Brief –
For the word "limitations", find each line in the entries where it occurs and copy that line.

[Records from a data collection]
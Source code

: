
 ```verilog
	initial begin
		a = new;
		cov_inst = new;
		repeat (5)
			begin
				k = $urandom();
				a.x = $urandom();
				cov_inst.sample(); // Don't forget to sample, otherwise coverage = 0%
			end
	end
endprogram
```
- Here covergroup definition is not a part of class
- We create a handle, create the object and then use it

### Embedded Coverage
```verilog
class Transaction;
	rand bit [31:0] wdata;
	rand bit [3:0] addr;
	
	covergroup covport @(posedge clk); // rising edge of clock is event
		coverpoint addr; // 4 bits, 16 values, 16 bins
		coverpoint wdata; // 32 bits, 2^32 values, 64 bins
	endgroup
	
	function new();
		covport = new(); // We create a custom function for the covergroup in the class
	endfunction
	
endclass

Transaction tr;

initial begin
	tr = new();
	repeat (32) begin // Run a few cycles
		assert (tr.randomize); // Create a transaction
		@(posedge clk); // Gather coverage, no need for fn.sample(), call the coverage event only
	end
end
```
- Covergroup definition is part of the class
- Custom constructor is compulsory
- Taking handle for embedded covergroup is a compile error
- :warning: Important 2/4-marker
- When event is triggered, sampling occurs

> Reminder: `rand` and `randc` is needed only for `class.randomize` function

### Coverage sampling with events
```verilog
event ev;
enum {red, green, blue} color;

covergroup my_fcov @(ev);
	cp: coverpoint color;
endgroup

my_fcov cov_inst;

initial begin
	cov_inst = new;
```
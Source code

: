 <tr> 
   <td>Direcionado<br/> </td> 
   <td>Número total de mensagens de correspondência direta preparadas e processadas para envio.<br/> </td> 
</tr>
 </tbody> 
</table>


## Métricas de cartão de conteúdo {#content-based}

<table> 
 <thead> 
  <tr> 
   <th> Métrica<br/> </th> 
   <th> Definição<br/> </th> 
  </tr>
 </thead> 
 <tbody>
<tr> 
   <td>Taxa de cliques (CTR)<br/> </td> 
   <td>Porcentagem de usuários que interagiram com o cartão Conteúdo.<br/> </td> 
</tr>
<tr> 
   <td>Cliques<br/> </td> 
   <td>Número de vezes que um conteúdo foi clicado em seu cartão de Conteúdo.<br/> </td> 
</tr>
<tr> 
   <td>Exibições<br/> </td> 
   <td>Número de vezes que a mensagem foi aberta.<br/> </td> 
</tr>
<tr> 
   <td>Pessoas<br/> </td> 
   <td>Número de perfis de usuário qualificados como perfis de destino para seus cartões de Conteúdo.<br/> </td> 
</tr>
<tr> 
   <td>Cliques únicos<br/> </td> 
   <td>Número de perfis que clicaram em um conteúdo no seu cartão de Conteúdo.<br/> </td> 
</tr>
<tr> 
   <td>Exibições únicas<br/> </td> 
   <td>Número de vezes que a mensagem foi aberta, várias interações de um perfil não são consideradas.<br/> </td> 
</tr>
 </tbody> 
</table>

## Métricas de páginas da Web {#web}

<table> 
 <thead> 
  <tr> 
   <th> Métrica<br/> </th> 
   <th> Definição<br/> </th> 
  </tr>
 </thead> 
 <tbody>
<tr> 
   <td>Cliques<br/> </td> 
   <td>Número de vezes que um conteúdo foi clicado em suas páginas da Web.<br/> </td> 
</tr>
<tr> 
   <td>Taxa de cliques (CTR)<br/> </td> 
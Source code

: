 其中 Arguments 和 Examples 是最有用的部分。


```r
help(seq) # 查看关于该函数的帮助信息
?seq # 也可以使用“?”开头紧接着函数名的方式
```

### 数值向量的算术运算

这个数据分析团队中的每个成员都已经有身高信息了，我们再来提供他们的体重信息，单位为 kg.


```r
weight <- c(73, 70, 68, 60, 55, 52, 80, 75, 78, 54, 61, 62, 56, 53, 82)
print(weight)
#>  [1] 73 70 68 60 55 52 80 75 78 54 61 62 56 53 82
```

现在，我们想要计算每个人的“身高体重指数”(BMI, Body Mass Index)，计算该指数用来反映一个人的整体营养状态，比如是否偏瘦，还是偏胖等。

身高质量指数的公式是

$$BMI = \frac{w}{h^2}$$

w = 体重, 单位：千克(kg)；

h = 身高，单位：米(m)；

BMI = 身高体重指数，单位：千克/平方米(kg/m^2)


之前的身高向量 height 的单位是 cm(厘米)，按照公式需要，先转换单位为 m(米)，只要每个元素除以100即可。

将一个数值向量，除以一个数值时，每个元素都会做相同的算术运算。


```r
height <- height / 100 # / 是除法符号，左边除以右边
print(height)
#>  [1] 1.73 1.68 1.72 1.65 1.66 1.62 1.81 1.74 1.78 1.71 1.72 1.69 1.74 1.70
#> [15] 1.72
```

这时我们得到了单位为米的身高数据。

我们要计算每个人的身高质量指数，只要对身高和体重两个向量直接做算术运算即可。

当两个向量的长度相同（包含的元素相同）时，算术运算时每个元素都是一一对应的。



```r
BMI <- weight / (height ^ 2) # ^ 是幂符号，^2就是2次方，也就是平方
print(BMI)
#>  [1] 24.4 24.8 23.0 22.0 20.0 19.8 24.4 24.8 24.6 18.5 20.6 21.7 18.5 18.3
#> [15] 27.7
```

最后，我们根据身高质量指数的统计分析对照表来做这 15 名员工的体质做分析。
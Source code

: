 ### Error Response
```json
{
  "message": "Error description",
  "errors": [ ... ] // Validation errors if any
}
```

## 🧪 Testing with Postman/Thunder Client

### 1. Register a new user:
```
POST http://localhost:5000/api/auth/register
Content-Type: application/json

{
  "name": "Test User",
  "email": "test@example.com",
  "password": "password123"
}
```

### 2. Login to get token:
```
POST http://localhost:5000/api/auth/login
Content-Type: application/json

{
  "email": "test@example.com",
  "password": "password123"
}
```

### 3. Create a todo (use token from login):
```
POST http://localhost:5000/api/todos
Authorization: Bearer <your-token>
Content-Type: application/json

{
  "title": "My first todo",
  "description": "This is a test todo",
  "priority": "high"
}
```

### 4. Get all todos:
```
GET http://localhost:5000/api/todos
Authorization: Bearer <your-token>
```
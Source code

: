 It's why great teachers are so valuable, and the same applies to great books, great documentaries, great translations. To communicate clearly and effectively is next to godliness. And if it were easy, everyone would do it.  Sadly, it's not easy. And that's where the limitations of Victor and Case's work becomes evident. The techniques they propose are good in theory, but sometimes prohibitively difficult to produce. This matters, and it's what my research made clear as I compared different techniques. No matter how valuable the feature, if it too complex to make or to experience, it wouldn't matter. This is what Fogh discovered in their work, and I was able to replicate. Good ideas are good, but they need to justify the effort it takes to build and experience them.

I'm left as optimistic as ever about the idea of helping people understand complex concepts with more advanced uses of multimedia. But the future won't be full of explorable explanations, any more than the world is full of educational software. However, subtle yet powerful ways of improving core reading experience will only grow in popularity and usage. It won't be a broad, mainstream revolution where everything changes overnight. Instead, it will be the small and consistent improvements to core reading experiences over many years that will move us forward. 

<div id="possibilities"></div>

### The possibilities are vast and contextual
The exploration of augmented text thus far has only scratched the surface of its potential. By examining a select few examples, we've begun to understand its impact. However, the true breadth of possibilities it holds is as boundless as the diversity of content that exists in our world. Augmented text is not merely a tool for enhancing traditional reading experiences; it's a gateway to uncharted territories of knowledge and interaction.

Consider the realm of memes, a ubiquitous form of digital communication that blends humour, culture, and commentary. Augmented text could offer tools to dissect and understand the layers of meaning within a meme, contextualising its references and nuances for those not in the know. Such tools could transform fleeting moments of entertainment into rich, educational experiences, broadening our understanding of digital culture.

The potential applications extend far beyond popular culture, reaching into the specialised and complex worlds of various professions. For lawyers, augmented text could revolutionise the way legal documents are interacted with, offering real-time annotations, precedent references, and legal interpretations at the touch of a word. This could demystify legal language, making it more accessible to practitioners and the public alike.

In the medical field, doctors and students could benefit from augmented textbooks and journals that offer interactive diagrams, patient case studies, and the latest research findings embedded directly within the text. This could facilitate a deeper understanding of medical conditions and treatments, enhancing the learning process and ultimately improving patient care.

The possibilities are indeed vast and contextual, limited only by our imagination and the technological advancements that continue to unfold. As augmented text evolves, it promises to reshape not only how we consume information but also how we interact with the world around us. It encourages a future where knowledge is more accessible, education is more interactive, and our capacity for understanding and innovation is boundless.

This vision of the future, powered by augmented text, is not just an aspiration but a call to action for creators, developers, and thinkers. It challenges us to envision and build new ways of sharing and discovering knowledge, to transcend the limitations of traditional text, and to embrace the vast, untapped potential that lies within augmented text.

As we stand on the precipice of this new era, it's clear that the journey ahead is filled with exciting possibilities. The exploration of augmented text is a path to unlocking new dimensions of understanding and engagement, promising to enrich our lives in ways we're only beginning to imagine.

Task output –
: It's why great teachers are so valuable, and the same applies to great books, great documentaries, great translations. To communicate clearly and effectively is next to godliness. And if it were easy, everyone would do it.  Sadly, it's not easy. And that's where the limitations of Victor and Case's work becomes evident. The techniques they propose are good in theory, but sometimes prohibitively difficult to produce. This matters, and it's what my research made clear as I compared different techniques. No matter how valuable the feature, if it too complex to make or to experience, it wouldn't matter. This is what Fogh discovered in their work, and I was able to replicate. Good ideas are good, but they need to justify the effort it takes to build and experience them.
This vision of the future, powered by augmented text, is not just an aspiration but a call to action for creators, developers, and thinkers. It challenges us to envision and build new ways of sharing and discovering knowledge, to transcend the limitations of traditional text, and to embrace the vast, untapped potential that lies within augmented text.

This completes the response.